Assigned task: Would you reproduce exactly the lines below from the one holding "Space Optimization Section**" through the one holding "- Maintenance contract financing?", inclusive, and no others?

Rendered images with source text:
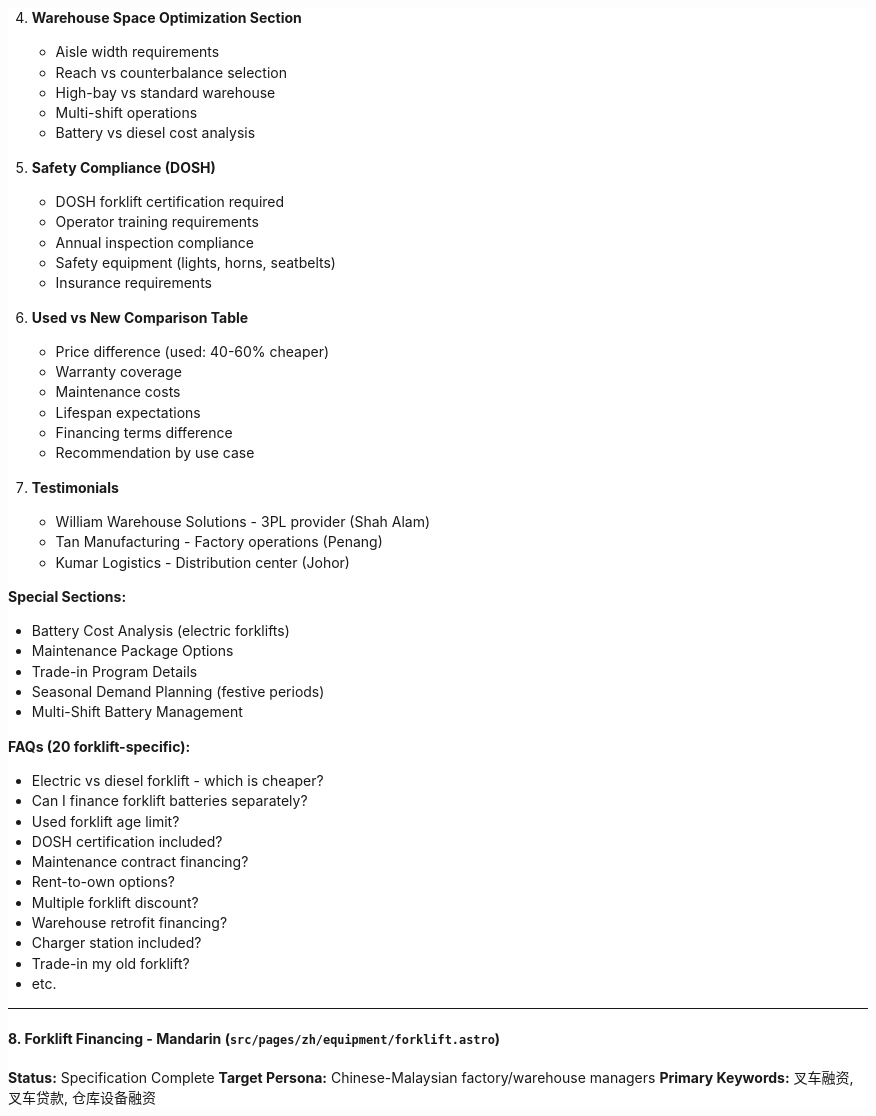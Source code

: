 4. **Warehouse Space Optimization Section**
   - Aisle width requirements
   - Reach vs counterbalance selection
   - High-bay vs standard warehouse
   - Multi-shift operations
   - Battery vs diesel cost analysis

5. **Safety Compliance (DOSH)**
   - DOSH forklift certification required
   - Operator training requirements
   - Annual inspection compliance
   - Safety equipment (lights, horns, seatbelts)
   - Insurance requirements

6. **Used vs New Comparison Table**
   - Price difference (used: 40-60% cheaper)
   - Warranty coverage
   - Maintenance costs
   - Lifespan expectations
   - Financing terms difference
   - Recommendation by use case

7. **Testimonials**
   - William Warehouse Solutions - 3PL provider (Shah Alam)
   - Tan Manufacturing - Factory operations (Penang)
   - Kumar Logistics - Distribution center (Johor)

**Special Sections:**
- Battery Cost Analysis (electric forklifts)
- Maintenance Package Options
- Trade-in Program Details
- Seasonal Demand Planning (festive periods)
- Multi-Shift Battery Management

**FAQs (20 forklift-specific):**
- Electric vs diesel forklift - which is cheaper?
- Can I finance forklift batteries separately?
- Used forklift age limit?
- DOSH certification included?
- Maintenance contract financing?
- Rent-to-own options?
- Multiple forklift discount?
- Warehouse retrofit financing?
- Charger station included?
- Trade-in my old forklift?
- etc.

---

#### 8. Forklift Financing - Mandarin (`src/pages/zh/equipment/forklift.astro`)

**Status:** Specification Complete
**Target Persona:** Chinese-Malaysian factory/warehouse managers
**Primary Keywords:** 叉车融资, 叉车贷款, 仓库设备融资
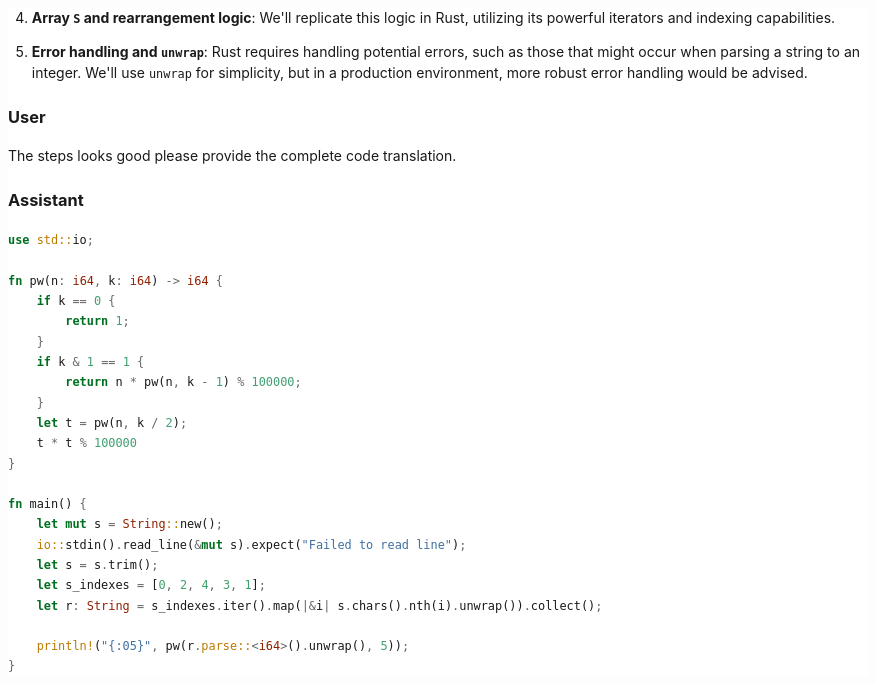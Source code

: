 4. **Array `S` and rearrangement logic**: We'll replicate this logic in Rust, utilizing its powerful iterators and indexing capabilities.

5. **Error handling and `unwrap`**: Rust requires handling potential errors, such as those that might occur when parsing a string to an integer. We'll use `unwrap` for simplicity, but in a production environment, more robust error handling would be advised.

### User

The steps looks good please provide the complete code translation. 

### Assistant

```rust
use std::io;

fn pw(n: i64, k: i64) -> i64 {
    if k == 0 {
        return 1;
    }
    if k & 1 == 1 {
        return n * pw(n, k - 1) % 100000;
    }
    let t = pw(n, k / 2);
    t * t % 100000
}

fn main() {
    let mut s = String::new();
    io::stdin().read_line(&mut s).expect("Failed to read line");
    let s = s.trim();
    let s_indexes = [0, 2, 4, 3, 1];
    let r: String = s_indexes.iter().map(|&i| s.chars().nth(i).unwrap()).collect();
    
    println!("{:05}", pw(r.parse::<i64>().unwrap(), 5));
}
```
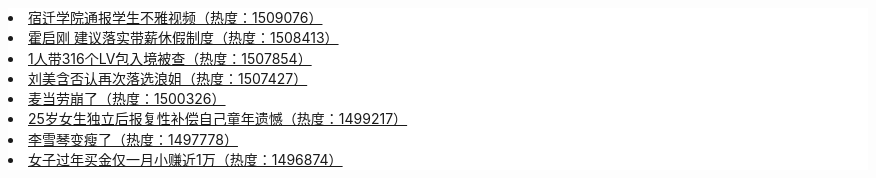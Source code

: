 <li>
<a href="https://s.weibo.com/weibo?q=%23%E5%AE%BF%E8%BF%81%E5%AD%A6%E9%99%A2%E9%80%9A%E6%8A%A5%E5%AD%A6%E7%94%9F%E4%B8%8D%E9%9B%85%E8%A7%86%E9%A2%91%23" target="weibo">
宿迁学院通报学生不雅视频（热度：1509076）
</a>
</li>

<li>
<a href="https://s.weibo.com/weibo?q=%23%E9%9C%8D%E5%90%AF%E5%88%9A%20%E5%BB%BA%E8%AE%AE%E8%90%BD%E5%AE%9E%E5%B8%A6%E8%96%AA%E4%BC%91%E5%81%87%E5%88%B6%E5%BA%A6%23" target="weibo">
霍启刚 建议落实带薪休假制度（热度：1508413）
</a>
</li>

<li>
<a href="https://s.weibo.com/weibo?q=%231%E4%BA%BA%E5%B8%A6316%E4%B8%AALV%E5%8C%85%E5%85%A5%E5%A2%83%E8%A2%AB%E6%9F%A5%23" target="weibo">
1人带316个LV包入境被查（热度：1507854）
</a>
</li>

<li>
<a href="https://s.weibo.com/weibo?q=%23%E5%88%98%E7%BE%8E%E5%90%AB%E5%90%A6%E8%AE%A4%E5%86%8D%E6%AC%A1%E8%90%BD%E9%80%89%E6%B5%AA%E5%A7%90%23" target="weibo">
刘美含否认再次落选浪姐（热度：1507427）
</a>
</li>

<li>
<a href="https://s.weibo.com/weibo?q=%23%E9%BA%A6%E5%BD%93%E5%8A%B3%E5%B4%A9%E4%BA%86%23" target="weibo">
麦当劳崩了（热度：1500326）
</a>
</li>

<li>
<a href="https://s.weibo.com/weibo?q=%2325%E5%B2%81%E5%A5%B3%E7%94%9F%E7%8B%AC%E7%AB%8B%E5%90%8E%E6%8A%A5%E5%A4%8D%E6%80%A7%E8%A1%A5%E5%81%BF%E8%87%AA%E5%B7%B1%E7%AB%A5%E5%B9%B4%E9%81%97%E6%86%BE%23" target="weibo">
25岁女生独立后报复性补偿自己童年遗憾（热度：1499217）
</a>
</li>

<li>
<a href="https://s.weibo.com/weibo?q=%23%E6%9D%8E%E9%9B%AA%E7%90%B4%E5%8F%98%E7%98%A6%E4%BA%86%23" target="weibo">
李雪琴变瘦了（热度：1497778）
</a>
</li>

<li>
<a href="https://s.weibo.com/weibo?q=%23%E5%A5%B3%E5%AD%90%E8%BF%87%E5%B9%B4%E4%B9%B0%E9%87%91%E4%BB%85%E4%B8%80%E6%9C%88%E5%B0%8F%E8%B5%9A%E8%BF%911%E4%B8%87%23" target="weibo">
女子过年买金仅一月小赚近1万（热度：1496874）
</a>
</li>
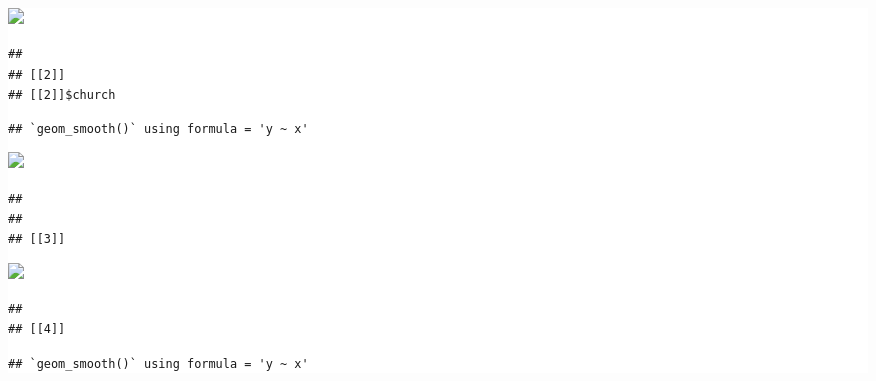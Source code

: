 ![](12_MLMwiGroups_files/figure-docx/unnamed-chunk-28-1.png)

```
## 
## [[2]]
## [[2]]$church
```

```
## `geom_smooth()` using formula = 'y ~ x'
```

![](12_MLMwiGroups_files/figure-docx/unnamed-chunk-28-2.png)

```
## 
## 
## [[3]]
```

![](12_MLMwiGroups_files/figure-docx/unnamed-chunk-28-3.png)

```
## 
## [[4]]
```

```
## `geom_smooth()` using formula = 'y ~ x'
```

Answer to the exercise:
: 4. **Warehouse Space Optimization Section**
   - Aisle width requirements
   - Reach vs counterbalance selection
   - High-bay vs standard warehouse
   - Multi-shift operations
   - Battery vs diesel cost analysis

5. **Safety Compliance (DOSH)**
   - DOSH forklift certification required
   - Operator training requirements
   - Annual inspection compliance
   - Safety equipment (lights, horns, seatbelts)
   - Insurance requirements

6. **Used vs New Comparison Table**
   - Price difference (used: 40-60% cheaper)
   - Warranty coverage
   - Maintenance costs
   - Lifespan expectations
   - Financing terms difference
   - Recommendation by use case

7. **Testimonials**
   - William Warehouse Solutions - 3PL provider (Shah Alam)
   - Tan Manufacturing - Factory operations (Penang)
   - Kumar Logistics - Distribution center (Johor)

**Special Sections:**
- Battery Cost Analysis (electric forklifts)
- Maintenance Package Options
- Trade-in Program Details
- Seasonal Demand Planning (festive periods)
- Multi-Shift Battery Management

**FAQs (20 forklift-specific):**
- Electric vs diesel forklift - which is cheaper?
- Can I finance forklift batteries separately?
- Used forklift age limit?
- DOSH certification included?
- Maintenance contract financing?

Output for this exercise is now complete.